処理方法として(1)そのまま埋没処理するワンススルー方式と(2)再処理方式があります。前者は一度使ったものを破棄し埋没処理する。その技術も未完成なのです。燃料プールという形で中間保管しているのが現状です。中間保管とはいい言葉ですが、核燃料が水の中でむき出しで置かれているのです。プールが地震なんかでひび割れを起こし水がなくなったとき、高い熱を出し、水と反応して水素爆発するリスクがあるのです。世界の使用済み燃料棒は原発にある燃料プールに貯められ、増え続けているのが現状です。核燃料は化石燃料のように全て燃えて、炭酸ガスと灰になるのとは違い、核燃料は(1)燃え残りウラン(2)核分裂生成物(3)新たに生まれたプルトニウム、これらが混然一体となったものとして残ります。使用済みの燃料棒を細かく切断し、化学的に処理をし、ウランとプルトニウムを取り出して再利用する。資源の乏しい我が国には有効なように思われます。これを核燃料サイクルといいますが、プルトニウムを主に使う高速増殖炉は「もんじゅ」で行き止まり、プルサーマルも燃料効率のアップも10%止まりで安全面の問題もあり、このサイクルはいまだ未完成なのです。

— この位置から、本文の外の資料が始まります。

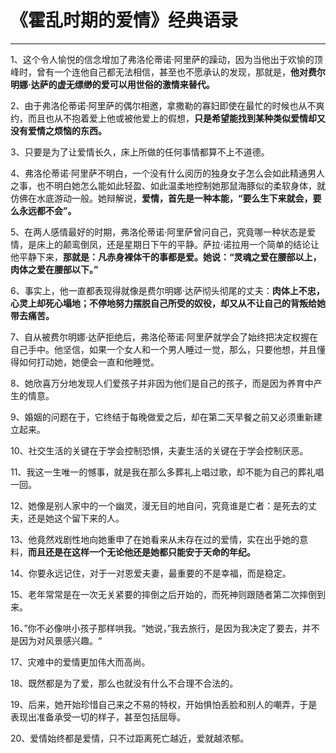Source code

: # 《霍乱时期的爱情》经典语录

------

1、这个令人愉悦的信念增加了弗洛伦蒂诺·阿里萨的躁动，因为当他出于欢愉的顶峰时，曾有一个连他自己都无法相信，甚至也不愿承认的发现，那就是，**他对费尔明娜·达萨的虚无缥缈的爱可以用世俗的激情来替代。**

2、由于弗洛伦蒂诺·阿里萨的偶尔相邀，拿撒勒的寡妇即使在最忙的时候也从不爽约，而且也从不抱着爱上他或被他爱上的假想，**只是希望能找到某种类似爱情却又没有爱情之烦恼的东西。**

3、只要是为了让爱情长久，床上所做的任何事情都算不上不道德。

4、弗洛伦蒂诺·阿里萨不明白，一个没有什么阅历的独身女子怎么会如此精通男人之事，也不明白她怎么能如此轻盈、如此温柔地控制她那鼠海豚似的柔软身体，就仿佛在水底游动一般。她辩解说，**爱情，首先是一种本能，“要么生下来就会，要么永远都不会”。**

5、在两人感情最好的时期，弗洛伦蒂诺·阿里萨曾问自己，究竟哪一种状态是爱情，是床上的颠鸾倒凤，还是星期日下午的平静。萨拉·诺拉用一个简单的结论让他平静下来，**那就是：凡赤身裸体干的事都是爱。她说：“灵魂之爱在腰部以上，肉体之爱在腰部以下。”**

6、事实上，他一直都表现得就像是费尔明娜·达萨彻头彻尾的丈夫：**肉体上不忠，心灵上却死心塌地；不停地努力摆脱自己所受的奴役，却又从不让自己的背叛给她带去痛苦。**

7、自从被费尔明娜·达萨拒绝后，弗洛伦蒂诺·阿里萨就学会了始终把决定权握在自己手中。他坚信，如果一个女人和一个男人睡过一觉，那么，只要他想，并且懂得如何打动她，她便会一直和他睡觉。

8、她欣喜万分地发现人们爱孩子并非因为他们是自己的孩子，而是因为养育中产生的情意。

9、婚姻的问题在于，它终结于每晚做爱之后，却在第二天早餐之前又必须重新建立起来。

10、社交生活的关键在于学会控制恐惧，夫妻生活的关键在于学会控制厌恶。

11、我这一生唯一的憾事，就是我在那么多葬礼上唱过歌，却不能为自己的葬礼唱一回。

12、她像是别人家中的一个幽灵，漫无目的地自问，究竟谁是亡者：是死去的丈夫，还是她这个留下来的人。

13、他竟然戏剧性地向她重申了在她看来从未存在过的爱情，实在出乎她的意料，**而且还是在这样一个无论他还是她都只能安于天命的年纪。**

14、你要永远记住，对于一对恩爱夫妻，最重要的不是幸福，而是稳定。

15、老年常常是在一次无关紧要的摔倒之后开始的，而死神则跟随者第二次摔倒到来。

16、”你不必像哄小孩子那样哄我。“她说，”我去旅行，是因为我决定了要去，并不是因为对风景感兴趣。“

17、灾难中的爱情更加伟大而高尚。

18、既然都是为了爱，那么也就没有什么不合理不合法的。

19、后来，她开始珍惜自己来之不易的特权，开始惧怕丢脸和别人的嘲弄，于是表现出准备承受一切的样子，甚至包括屈辱。

20、爱情始终都是爱情，只不过距离死亡越近，爱就越浓郁。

 青森の六ヶ所村に再処理工場を作りました。世界で再処理工場があるのはフランスとイギリスです。日本は再処理をこの両国に委託しています。六ヶ所村の処理能力は、計画では完成しても、日本の原発の一部の処理能力しか持ちません。全国の使用済み燃料が集められて来るのですから、事故が起こったときは一原発の比ではありません。再処理の実験工場が東海村にあり、まさに東海村の臨界事故はこの再処理過程で起きた事故なのです。そもそも、考えられているのは、最終的には地下深層岩盤部に埋没処理するのですが、ドイツでも実験段階です。その場所すら日本では決められていないのです。国民の理解と合意を得ず見切り発車をしたつけです。ロケットにでも積んで宇宙にでも飛ばしますか。あながち冗談ではなかったぐらいです。死の灰と言いますが、灰にすらなれなくて、半永久に放射能を出し続ける、使用済み核燃料はそれ程厄介なものなのです。普通それ程までしてと、考えますね。理由は、最初に言いましたね、最初の原子炉は原爆を作った原子炉です。発電のエネルギーにもなりますが、プルトニウムは核兵器の原料になるのだという事です。動力炉「もんじゅ」や「MOX燃料のプルサーマル」といい、これらのこだわりは、核兵器に使用可能なプルトニームへの拘りなのです》


「では、日本は核兵器を持つんですか」と誰かが質問した。

「いいえ、日本は核不拡散条約に加盟していますから出来ない建前になっています。持ちたいのは、『いつでも持ちたいときには持てるぞ』というポテンシャルなのです。原発の町はいつでも核の生産工場に変われるのです」

俊介も、皆も最後の言葉に無言のショックを受けた。


先生は何事もなかったかのように話を続けた。

《核分裂生成物に簡単に触れておきます。原子炉が、事故が起こったとき、飛び散る放射性物質です。人体にどの様な影響があるか重要な問題なのです。セシウムは体内の骨に取り込まれ、半減期は30年と長く、ヨウ素131は甲状腺に取り込まれ、いずれも発癌のリスクは高いのです。高温では揮発性のこの物資がまず広範囲に飛散します。福島には第一と第二を入れて、現在、原子炉は10基あります。君達の住んでいる町は原発の町です。原子力工学を学んだものとして一つだけ言っておきます。もし原子力を制御できるエネルギーと思いあがったら、必ず痛いしっぺがえしを受けるだろうということです。大きな事故を起こしたとき、どんな惨禍が待ち受けているかは想像に難くありません。チェリノブイリが語っています。最悪の想定も入れておかねばならない。それが科学というものなのです。絶対安全などありはしません。最悪のとき、人間が近づけないようなものが技術なのかどうかと思ってしまいます。原発の町に住むものとして最低限知って欲しい事を喋りました。いずれ、この町を出て行く者も、もし、この町の惨禍を見たら、故郷をどんな思いで見ることになるか想像して欲しいのです。想像力は力です》


 原八先生の長い講義は終わった。俊介は、先生が何故この町に帰ってきたのかが分かったような気がした。